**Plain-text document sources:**
'''
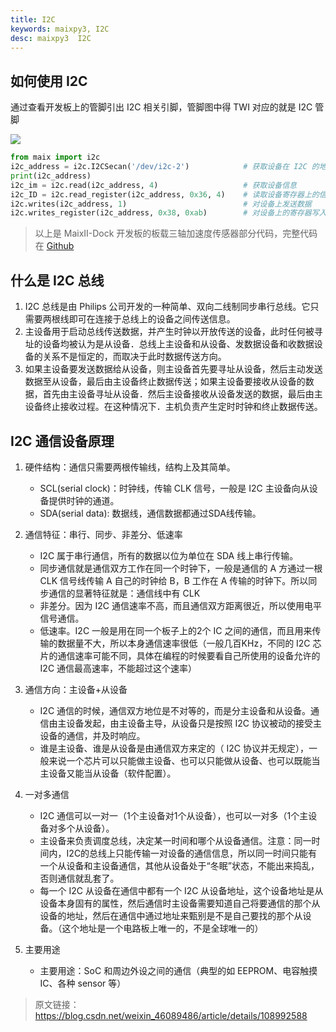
 ```yaml
---
title: I2C
keywords: maixpy3, I2C
desc: maixpy3  I2C
---
```


## 如何使用 I2C 

通过查看开发板上的管脚引出 I2C 相关引脚，管脚图中得 TWI 对应的就是 I2C 管脚

![](./../asserts/M2Dock_pin.png)

```python
from maix import i2c
i2c_address = i2c.I2CSecan('/dev/i2c-2')            # 获取设备在 I2C 的地址数据
print(i2c_address)
i2c_im = i2c.read(i2c_address, 4)                   # 获取设备信息
i2c_ID = i2c.read_register(i2c_address, 0x36, 4)    # 读取设备寄存器上的信息
i2c.writes(i2c_address, 1)                          # 对设备上发送数据
i2c.writes_register(i2c_address, 0x38, 0xab)        # 对设备上的寄存器写入数据
```
> 以上是 MaixII-Dock 开发板的板载三轴加速度传感器部分代码，完整代码在 [Github](https://github.com/sipeed/MaixPy3/blob/release/tests/maix_v831/usage_v831_i2c-2.py)

## 什么是 I2C 总线

1. I2C 总线是由 Philips 公司开发的一种简单、双向二线制同步串行总线。它只需要两根线即可在连接于总线上的设备之间传送信息。
2. 主设备用于启动总线传送数据，并产生时钟以开放传送的设备，此时任何被寻址的设备均被认为是从设备．总线上主设备和从设备、发数据设备和收数据设备的关系不是恒定的，而取决于此时数据传送方向。
3. 如果主设备要发送数据给从设备，则主设备首先要寻址从设备，然后主动发送数据至从设备，最后由主设备终止数据传送；如果主设备要接收从设备的数据，首先由主设备寻址从设备．然后主设备接收从设备发送的数据，最后由主设备终止接收过程。在这种情况下．主机负责产生定时时钟和终止数据传送。

## I2C 通信设备原理

1. 硬件结构：通信只需要两根传输线，结构上及其简单。
    - SCL(serial clock)：时钟线，传输 CLK 信号，一般是 I2C 主设备向从设备提供时钟的通道。
    - SDA(serial data): 数据线，通信数据都通过SDA线传输。

2. 通信特征：串行、同步、非差分、低速率
    - I2C 属于串行通信，所有的数据以位为单位在 SDA 线上串行传输。
    - 同步通信就是通信双方工作在同一个时钟下，一般是通信的 A 方通过一根 CLK 信号线传输 A 自己的时钟给 B，B 工作在 A 传输的时钟下。所以同步通信的显著特征就是：通信线中有 CLK
    - 非差分。因为 I2C 通信速率不高，而且通信双方距离很近，所以使用电平信号通信。
    - 低速率。I2C 一般是用在同一个板子上的2个 IC 之间的通信，而且用来传输的数据量不大，所以本身通信速率很低（一般几百KHz，不同的 I2C 芯片的通信速率可能不同，具体在编程的时候要看自己所使用的设备允许的 I2C 通信最高速率，不能超过这个速率）

3. 通信方向：主设备+从设备
    - I2C 通信的时候，通信双方地位是不对等的，而是分主设备和从设备。通信由主设备发起，由主设备主导，从设备只是按照 I2C 协议被动的接受主设备的通信，并及时响应。
    - 谁是主设备、谁是从设备是由通信双方来定的（ I2C 协议并无规定），一般来说一个芯片可以只能做主设备、也可以只能做从设备、也可以既能当主设备又能当从设备（软件配置）。

4. 一对多通信
    - I2C 通信可以一对一（1个主设备对1个从设备），也可以一对多（1个主设备对多个从设备）。
    - 主设备来负责调度总线，决定某一时间和哪个从设备通信。注意：同一时间内，I2C的总线上只能传输一对设备的通信信息，所以同一时间只能有一个从设备和主设备通信，其他从设备处于“冬眠”状态，不能出来捣乱，否则通信就乱套了。
    - 每一个 I2C 从设备在通信中都有一个 I2C 从设备地址，这个设备地址是从设备本身固有的属性，然后通信时主设备需要知道自己将要通信的那个从设备的地址，然后在通信中通过地址来甄别是不是自己要找的那个从设备。（这个地址是一个电路板上唯一的，不是全球唯一的）

5. 主要用途
    - 主要用途：SoC 和周边外设之间的通信（典型的如 EEPROM、电容触摸 IC、各种 sensor 等）


> 原文链接：https://blog.csdn.net/weixin_46089486/article/details/108992588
'''
**TASK:** Exclude the images and output the lines above exactly.

**THE ANSWER:**
 ```yaml
---
title: I2C
keywords: maixpy3, I2C
desc: maixpy3  I2C
---
```


## 如何使用 I2C 

通过查看开发板上的管脚引出 I2C 相关引脚，管脚图中得 TWI 对应的就是 I2C 管脚

![](./../asserts/M2Dock_pin.png)

```python
from maix import i2c
i2c_address = i2c.I2CSecan('/dev/i2c-2')            # 获取设备在 I2C 的地址数据
print(i2c_address)
i2c_im = i2c.read(i2c_address, 4)                   # 获取设备信息
i2c_ID = i2c.read_register(i2c_address, 0x36, 4)    # 读取设备寄存器上的信息
i2c.writes(i2c_address, 1)                          # 对设备上发送数据
i2c.writes_register(i2c_address, 0x38, 0xab)        # 对设备上的寄存器写入数据
```
> 以上是 MaixII-Dock 开发板的板载三轴加速度传感器部分代码，完整代码在 [Github](https://github.com/sipeed/MaixPy3/blob/release/tests/maix_v831/usage_v831_i2c-2.py)

## 什么是 I2C 总线

1. I2C 总线是由 Philips 公司开发的一种简单、双向二线制同步串行总线。它只需要两根线即可在连接于总线上的设备之间传送信息。
2. 主设备用于启动总线传送数据，并产生时钟以开放传送的设备，此时任何被寻址的设备均被认为是从设备．总线上主设备和从设备、发数据设备和收数据设备的关系不是恒定的，而取决于此时数据传送方向。
3. 如果主设备要发送数据给从设备，则主设备首先要寻址从设备，然后主动发送数据至从设备，最后由主设备终止数据传送；如果主设备要接收从设备的数据，首先由主设备寻址从设备．然后主设备接收从设备发送的数据，最后由主设备终止接收过程。在这种情况下．主机负责产生定时时钟和终止数据传送。

## I2C 通信设备原理

1. 硬件结构：通信只需要两根传输线，结构上及其简单。
    - SCL(serial clock)：时钟线，传输 CLK 信号，一般是 I2C 主设备向从设备提供时钟的通道。
    - SDA(serial data): 数据线，通信数据都通过SDA线传输。

2. 通信特征：串行、同步、非差分、低速率
    - I2C 属于串行通信，所有的数据以位为单位在 SDA 线上串行传输。
    - 同步通信就是通信双方工作在同一个时钟下，一般是通信的 A 方通过一根 CLK 信号线传输 A 自己的时钟给 B，B 工作在 A 传输的时钟下。所以同步通信的显著特征就是：通信线中有 CLK
    - 非差分。因为 I2C 通信速率不高，而且通信双方距离很近，所以使用电平信号通信。
    - 低速率。I2C 一般是用在同一个板子上的2个 IC 之间的通信，而且用来传输的数据量不大，所以本身通信速率很低（一般几百KHz，不同的 I2C 芯片的通信速率可能不同，具体在编程的时候要看自己所使用的设备允许的 I2C 通信最高速率，不能超过这个速率）

3. 通信方向：主设备+从设备
    - I2C 通信的时候，通信双方地位是不对等的，而是分主设备和从设备。通信由主设备发起，由主设备主导，从设备只是按照 I2C 协议被动的接受主设备的通信，并及时响应。
    - 谁是主设备、谁是从设备是由通信双方来定的（ I2C 协议并无规定），一般来说一个芯片可以只能做主设备、也可以只能做从设备、也可以既能当主设备又能当从设备（软件配置）。

4. 一对多通信
    - I2C 通信可以一对一（1个主设备对1个从设备），也可以一对多（1个主设备对多个从设备）。
    - 主设备来负责调度总线，决定某一时间和哪个从设备通信。注意：同一时间内，I2C的总线上只能传输一对设备的通信信息，所以同一时间只能有一个从设备和主设备通信，其他从设备处于“冬眠”状态，不能出来捣乱，否则通信就乱套了。
    - 每一个 I2C 从设备在通信中都有一个 I2C 从设备地址，这个设备地址是从设备本身固有的属性，然后通信时主设备需要知道自己将要通信的那个从设备的地址，然后在通信中通过地址来甄别是不是自己要找的那个从设备。（这个地址是一个电路板上唯一的，不是全球唯一的）

5. 主要用途
    - 主要用途：SoC 和周边外设之间的通信（典型的如 EEPROM、电容触摸 IC、各种 sensor 等）


> 原文链接：https://blog.csdn.net/weixin_46089486/article/details/108992588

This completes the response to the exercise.